Xanthophyllum pedicellatum

Scientific classification
- Kingdom: Plantae
- Clade: Tracheophytes
- Clade: Angiosperms
- Clade: Eudicots
- Clade: Rosids
- Order: Fabales
- Family: Polygalaceae
- Genus: Xanthophyllum
- Species: X. pedicellatum
- Binomial name: Xanthophyllum pedicellatum Meijden

= Xanthophyllum pedicellatum =

- Genus: Xanthophyllum
- Species: pedicellatum
- Authority: Meijden

Species of flowering plant

Xanthophyllum pedicellatum is a plant in the family Polygalaceae. The specific epithet pedicellatum is from the Latin, referring to the long pedicel (flower stem).

==Description==
Xanthophyllum pedicellatum grows as a shrub or tree up to 20 m tall with a trunk diameter of up to 20 cm.
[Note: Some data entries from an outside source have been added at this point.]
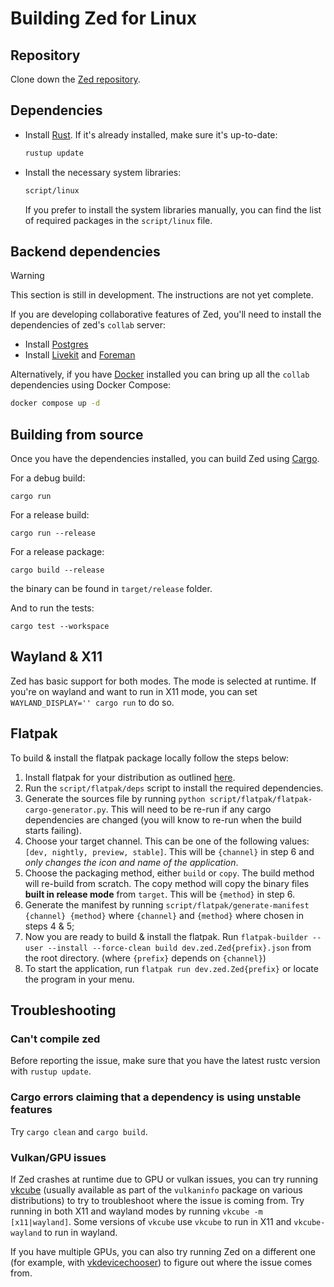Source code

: # Building Zed for Linux

## Repository

Clone down the [Zed repository](https://github.com/zed-industries/zed).

## Dependencies

- Install [Rust](https://www.rust-lang.org/tools/install). If it's already installed, make sure it's up-to-date:

  ```bash
  rustup update
  ```

- Install the necessary system libraries:

  ```bash
  script/linux
  ```

  If you prefer to install the system libraries manually, you can find the list of required packages in the `script/linux` file.

## Backend dependencies

> [!WARNING]
> This section is still in development. The instructions are not yet complete.

If you are developing collaborative features of Zed, you'll need to install the dependencies of zed's `collab` server:

- Install [Postgres](https://www.postgresql.org/download/linux/)
- Install [Livekit](https://github.com/livekit/livekit-cli) and [Foreman](https://theforeman.org/manuals/3.9/quickstart_guide.html)

Alternatively, if you have [Docker](https://www.docker.com/) installed you can bring up all the `collab` dependencies using Docker Compose:

```sh
docker compose up -d
```

## Building from source

Once you have the dependencies installed, you can build Zed using [Cargo](https://doc.rust-lang.org/cargo/).

For a debug build:

```
cargo run
```

For a release build:

```
cargo run --release
```

For a release package:

```
cargo build --release
```

the binary can be found in `target/release` folder.

And to run the tests:

```
cargo test --workspace
```

## Wayland & X11

Zed has basic support for both modes. The mode is selected at runtime. If you're on wayland and want to run in X11 mode, you can set `WAYLAND_DISPLAY='' cargo run` to do so.

## Flatpak

To build & install the flatpak package locally follow the steps below:

1. Install flatpak for your distribution as outlined [here](https://flathub.org/setup).
2. Run the `script/flatpak/deps` script to install the required dependencies.
3. Generate the sources file by running `python script/flatpak/flatpak-cargo-generator.py`. This will need to be re-run if any cargo dependencies are changed (you will know to re-run when the build starts failing).
4. Choose your target channel. This can be one of the following values: `[dev, nightly, preview, stable]`. This will be `{channel}` in step 6 and *only changes the icon and name of the application*.
5. Choose the packaging method, either `build` or `copy`. The build method will re-build from scratch. The copy method will copy the binary files **built in release mode** from `target`. This will be `{method}` in step 6.
6. Generate the manifest by running `script/flatpak/generate-manifest {channel} {method}` where `{channel}` and `{method}` where chosen in steps 4 & 5;
7. Now you are ready to build & install the flatpak. Run `flatpak-builder --user --install --force-clean build dev.zed.Zed{prefix}.json` from the root directory. (where `{prefix}` depends on `{channel}`)
8. To start the application, run `flatpak run dev.zed.Zed{prefix}` or locate the program in your menu.

## Troubleshooting

### Can't compile zed

Before reporting the issue, make sure that you have the latest rustc version with `rustup update`.

### Cargo errors claiming that a dependency is using unstable features

Try `cargo clean` and `cargo build`.

### Vulkan/GPU issues

If Zed crashes at runtime due to GPU or vulkan issues, you can try running [vkcube](https://github.com/krh/vkcube) (usually available as part of the `vulkaninfo` package on various distributions) to try to troubleshoot where the issue is coming from. Try running in both X11 and wayland modes by running `vkcube -m [x11|wayland]`. Some versions of `vkcube` use `vkcube` to run in X11 and `vkcube-wayland` to run in wayland.

If you have multiple GPUs, you can also try running Zed on a different one (for example, with [vkdevicechooser](https://github.com/jiriks74/vkdevicechooser)) to figure out where the issue comes from.
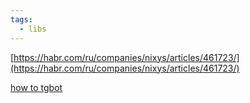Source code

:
 ```yaml
---
tags:
  - libs
---
```

[https://habr.com/ru/companies/nixys/articles/461723/](https://habr.com/ru/companies/nixys/articles/461723/)

[how to tgbot](https://pkg.go.dev/github.com/olebedev/go-tgbot#example-NewClient)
The smooth bark is greyish or greenish. The flowers are pinkish, drying orange-red. The pale brownish fruits are round and measure up to 2 cm in diameter.

==Distribution and habitat==
Xanthophyllum pedicellatum is endemic to Borneo. Its habitat is lowland forest and swampy terrain from sea-level to 500 m altitude.